• Requirement: In the material below, find every line containing "setup" and copy that line.
+++ Records supplied
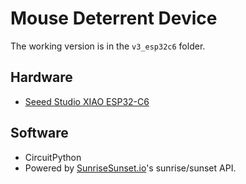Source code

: # Mouse Deterrent Device

The working version is in the `v3_esp32c6` folder.

## Hardware

- [Seeed Studio XIAO ESP32-C6](https://www.seeedstudio.com/Seeed-Studio-XIAO-ESP32C6-p-5884.html)

## Software

- CircuitPython
- Powered by [SunriseSunset.io](https://sunrisesunset.io/)'s sunrise/sunset API.

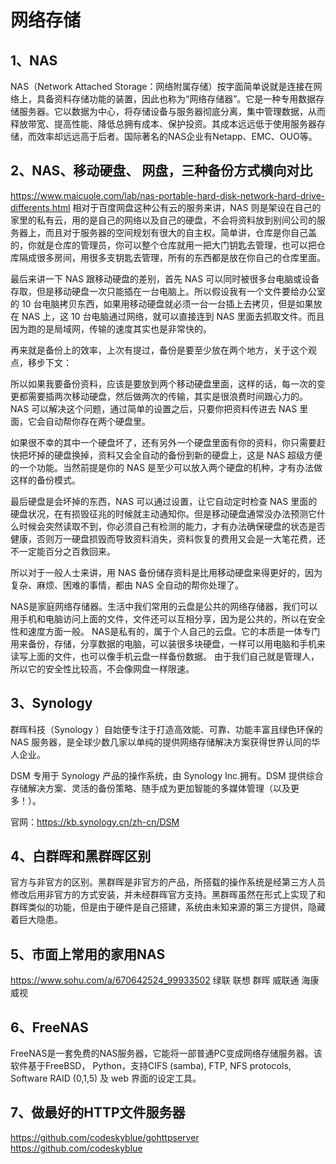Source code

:# 网络存储

## 1、NAS
NAS（Network Attached Storage：网络附属存储）按字面简单说就是连接在网络上，具备资料存储功能的装置，因此也称为“网络存储器”。它是一种专用数据存储服务器。它以数据为中心，将存储设备与服务器彻底分离，集中管理数据，从而释放带宽、提高性能、降低总拥有成本、保护投资。其成本远远低于使用服务器存储，而效率却远远高于后者。国际著名的NAS企业有Netapp、EMC、OUO等。

## 2、NAS、移动硬盘、 网盘，三种备份方式横向对比
https://www.maicuole.com/lab/nas-portable-hard-disk-network-hard-drive-differents.html
相对于百度网盘这种公有云的服务来讲，NAS 则是架设在自己的家里的私有云，用的是自己的网络以及自己的硬盘，不会将资料放到别间公司的服务器上，而且对于服务器的空间规划有很大的自主权。简单讲，仓库是你自己盖的，你就是仓库的管理员，你可以整个仓库就用一把大门钥匙去管理，也可以把仓库隔成很多房间，用很多支钥匙去管理，所有的东西都是放在你自己的仓库里面。

最后来讲一下 NAS 跟移动硬盘的差别，首先 NAS 可以同时被很多台电脑或设备存取，但是移动硬盘一次只能插在一台电脑上。所以假设我有一个文件要给办公室的 10 台电脑拷贝东西，如果用移动硬盘就必须一台一台插上去拷贝，但是如果放在 NAS 上，这 10 台电脑通过网络，就可以直接连到 NAS 里面去抓取文件。而且因为跑的是局域网，传输的速度其实也是非常快的。

再来就是备份上的效率，上次有提过，备份是要至少放在两个地方，关于这个观点，移步下文：

所以如果我要备份资料，应该是要放到两个移动硬盘里面，这样的话，每一次的变更都需要插两次移动硬盘，然后做两次的传输，其实是很浪费时间跟心力的。NAS 可以解决这个问题，通过简单的设置之后，只要你把资料传进去 NAS 里面，它会自动帮你存在两个硬盘里。

如果很不幸的其中一个硬盘坏了，还有另外一个硬盘里面有你的资料，你只需要赶快把坏掉的硬盘换掉，资料又会全自动的备份到新的硬盘上，这是 NAS 超级方便的一个功能。当然前提是你的 NAS 是至少可以放入两个硬盘的机种，才有办法做这样的备份模式。

最后硬盘是会坏掉的东西，NAS 可以通过设置，让它自动定时检查 NAS 里面的硬盘状况，在有损毁征兆的时候就主动通知你。但是移动硬盘通常没办法预测它什么时候会突然读取不到，你必须自己有检测的能力，才有办法确保硬盘的状态是否健康，否则万一硬盘损毁而导致资料消失，资料恢复的费用又会是一大笔花费，还不一定能百分之百救回来。

所以对于一般人士来讲，用 NAS 备份储存资料是比用移动硬盘来得更好的，因为复杂、麻烦、困难的事情，都由 NAS 全自动的帮你处理了。

NAS是家庭网络存储器。生活中我们常用的云盘是公共的网络存储器，我们可以用手机和电脑访问上面的文件，文件还可以互相分享，因为是公共的，所以在安全性和速度方面一般。
NAS是私有的，属于个人自己的云盘。它的本质是一体专门用来备份，存储，分享数据的电脑，可以装很多块硬盘，一样可以用电脑和手机来读写上面的文件，也可以像手机云盘一样备份数据。
由于我们自己就是管理人，所以它的安全性比较高，不会像网盘一样限速。

## 3、Synology
群晖科技（Synology ）自始便专注于打造高效能、可靠、功能丰富且绿色环保的 NAS 服务器，是全球少数几家以单纯的提供网络存储解决方案获得世界认同的华人企业。

DSM 专用于 Synology 产品的操作系统，由 Synology Inc.拥有。DSM 提供综合存储解决方案、灵活的备份策略、随手成为更加智能的多媒体管理（以及更多！）。

官网：https://kb.synology.cn/zh-cn/DSM

## 4、白群晖和黑群晖区别
官方与非官方的区别。黑群晖是非官方的产品，所搭载的操作系统是经第三方人员修改后用非官方的方式安装，并未经群晖官方支持。黑群晖虽然在形式上实现了和群晖类似的功能，但是由于硬件是自己搭建，系统由未知来源的第三方提供，隐藏着巨大隐患。

## 5、市面上常用的家用NAS
https://www.sohu.com/a/670642524_99933502
绿联
联想
群晖
威联通
海康威视

## 6、FreeNAS
FreeNAS是一套免费的NAS服务器，它能将一部普通PC变成网络存储服务器。该软件基于FreeBSD， Python，支持CIFS (samba), FTP, NFS protocols, Software RAID (0,1,5) 及 web 界面的设定工具。

## 7、做最好的HTTP文件服务器
https://github.com/codeskyblue/gohttpserver
https://github.com/codeskyblue


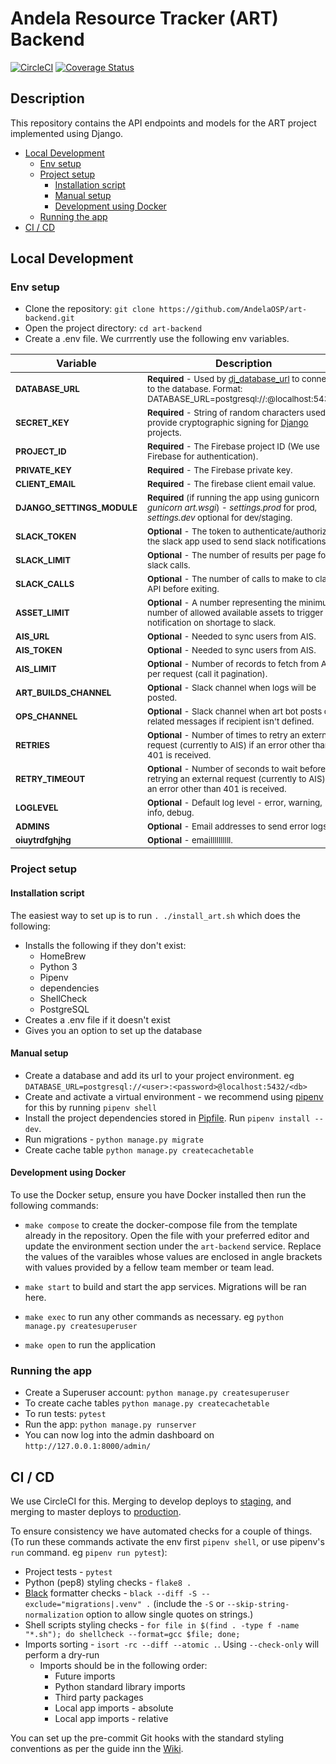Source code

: # Andela Resource Tracker (ART) Backend
[![CircleCI](https://circleci.com/gh/AndelaOSP/art-backend/tree/develop.svg?style=svg)](https://circleci.com/gh/AndelaOSP/art-backend/tree/develop)
[![Coverage Status](https://coveralls.io/repos/github/AndelaOSP/art-backend/badge.svg)](https://coveralls.io/github/AndelaOSP/art-backend)

## Description
This repository contains the API endpoints and models for the ART project implemented using Django.
 - [Local Development](#Local-Development)
    - [Env setup](#Env-setup)
    - [Project setup](#Project-setup)
      - [Installation script](#Installation-script)
      - [Manual setup](#Manual-setup)
      - [Development using Docker](#Development-using-Docker)
    - [Running the app](#Running-the-app)
 - [CI / CD](#CI-/-CD)

## Local Development
### Env setup
- Clone the repository: `git clone https://github.com/AndelaOSP/art-backend.git`
- Open the project directory: `cd art-backend`
- Create a .env file. We currrently use the following env variables.

| Variable | Description | Default |
| --- | --- | --- |
| <sup>**DATABASE_URL**</sup> | <sup>**Required** - Used by [dj_database_url](https://github.com/kennethreitz/dj-database-url#url-schema) to connect to the database. Format: 	 DATABASE_URL=postgresql://<user>:<password>@localhost:5432/<db>.</sup> | |
| <sup>**SECRET_KEY**</sup> | <sup>**Required** - String of random characters used to provide cryptographic signing for [Django](https://docs.djangoproject.com/en/2.1/ref/settings/#std:setting-SECRET_KEY) projects.</sup> | |
| <sup>**PROJECT_ID**</sup> | <sup>**Required** - The Firebase project ID (We use Firebase for authentication).</sup> | |
| <sup>**PRIVATE_KEY**</sup> | <sup>**Required** - The Firebase private key.</sup> | |
| <sup>**CLIENT_EMAIL**</sup> | <sup>**Required** - The firebase client email value.</sup> | |
| <sup>**DJANGO_SETTINGS_MODULE**</sup> | <sup>**Required** (if running the app using gunicorn _gunicorn art.wsgi_) - _settings.prod_ for prod, _settings.dev_ optional for dev/staging.</sup> | <sup>**settings.dev**</sup> |
| <sup>**SLACK_TOKEN**</sup> | <sup>**Optional** - The token to authenticate/authorize the slack app used to send slack notifications.</sup> | |
| <sup>**SLACK_LIMIT**</sup> | <sup>**Optional** - The number of results per page for slack calls.</sup> | <sup>**1000**</sup> |
| <sup>**SLACK_CALLS**</sup> | <sup>**Optional** - The number of calls to make to clask API before exiting.</sup> | <sup>**10**</sup> |
| <sup>**ASSET_LIMIT**</sup> | <sup>**Optional** - A number representing the minimum number of allowed available assets to trigger notification on shortage to slack.</sup> | <sup>**0**</sup> |
| <sup>**AIS_URL**</sup> | <sup>**Optional** - Needed to sync users from AIS.</sup> | |
| <sup>**AIS_TOKEN**</sup> | <sup>**Optional** - Needed to sync users from AIS.</sup> | |
| <sup>**AIS_LIMIT**</sup> | <sup>**Optional** - Number of records to fetch from AIS per request (call it pagination).</sup> | <sup>**5000**</sup> |
| <sup>**ART_BUILDS_CHANNEL**</sup> | <sup>**Optional** - Slack channel when logs will be posted.</sup> | <sup>**#art-builds**</sup> |
| <sup>**OPS_CHANNEL**</sup> | <sup>**Optional** - Slack channel when art bot posts ops related messages if recipient isn't defined.</sup> | <sup>**#art-test**</sup> |
| <sup>**RETRIES**</sup> | <sup>**Optional** - Number of times to retry an external request (currently to AIS) if an error other than 401 is received.</sup> | <sup>**3**</sup> |
| <sup>**RETRY_TIMEOUT**</sup> | <sup>**Optional** - Number of seconds to wait before retrying an external request (currently to AIS) if an error other than 401 is received.</sup> | <sup>**10**</sup> |
| <sup>**LOGLEVEL**</sup> | <sup>**Optional** - Default log level - error, warning, info, debug.</sup> | <sup>**info**</sup> |
| <sup>**ADMINS**</sup> | <sup>**Optional** - Email addresses to send error logs to.</sup> | <sup>**art:art.andela@andela.com,art_group:art@andela.com**</sup> |
| <sup>**oiuytrdfghjhg**</sup> | <sup>**Optional** - emaillllllllll.</sup> | <sup>**oiuytrewasdfghjkjhgf,art_group:art@andela.com**</sup> |

### Project setup
#### Installation script
The easiest way to set up is to run `. ./install_art.sh` which does the following:
  - Installs the following if they don't exist:
    - HomeBrew
    - Python 3
    - Pipenv
    - dependencies
    - ShellCheck
    - PostgreSQL
  - Creates a .env file if it doesn't exist
  - Gives you an option to set up the database

#### Manual setup
- Create a database and add its url to your project environment. eg `DATABASE_URL=postgresql://<user>:<password>@localhost:5432/<db>`
- Create and activate a virtual environment - we recommend using [pipenv](https://github.com/pypa/pipenv) for this by running `pipenv shell`
- Install the project dependencies stored in [Pipfile](/Pipfile). Run `pipenv install --dev`.
- Run migrations - `python manage.py migrate`
- Create cache table `python manage.py createcachetable`

#### Development using Docker
To use the Docker setup, ensure you have Docker installed then run the following commands:

- `make compose` to create the docker-compose file from the template already in the repository. Open the file with your preferred editor and update the environment section under the `art-backend` service. Replace the values of the varaibles whose values are enclosed in angle brackets with values provided by a fellow team member or team lead.

- `make start` to build and start the app services. Migrations will be ran here.
- `make exec` to run any other commands as necessary. eg `python manage.py createsuperuser`
- `make open` to run the application

### Running the app
- Create a Superuser account: `python manage.py createsuperuser`
- To create cache tables `python manage.py createcachetable`
- To run tests: `pytest`
- Run the app: `python manage.py runserver`
- You can now log into the admin dashboard on `http://127.0.0.1:8000/admin/`

## CI / CD
We use CircleCI for this. Merging to develop deploys to [staging](https://staging-art.andela.com), and merging to master deploys to [production](https://art.andela.com).

To ensure consistency we have automated checks for a couple of things. (To run these commands activate the env first `pipenv shell`, or use pipenv's `run` command. eg `pipenv run pytest`):
- Project tests - `pytest`
- Python (pep8) styling checks - `flake8 .`
- [Black](https://github.com/ambv/black) formatter checks - `black --diff -S --exclude="migrations|.venv" .` (include the `-S` or `--skip-string-normalization` option to allow single quotes on strings.)
- Shell scripts styling checks - `for file in $(find . -type f -name "*.sh"); do shellcheck --format=gcc $file; done;`
- Imports sorting - `isort -rc --diff --atomic .`. Using `--check-only` will perform a dry-run
  - Imports should be in the following order:
    - Future imports
    - Python standard library imports
    - Third party packages
    - Local app imports - absolute
    - Local app imports - relative


You can set up the pre-commit Git hooks with the standard styling conventions as per the guide inn the [Wiki](https://github.com/AndelaOSP/art-backend/wiki/Styling-Conventions).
++++++
• Finished task:
    - [Env setup](#Env-setup)
    - [Project setup](#Project-setup)
      - [Manual setup](#Manual-setup)
### Env setup
### Project setup
#### Manual setup
To use the Docker setup, ensure you have Docker installed then run the following commands:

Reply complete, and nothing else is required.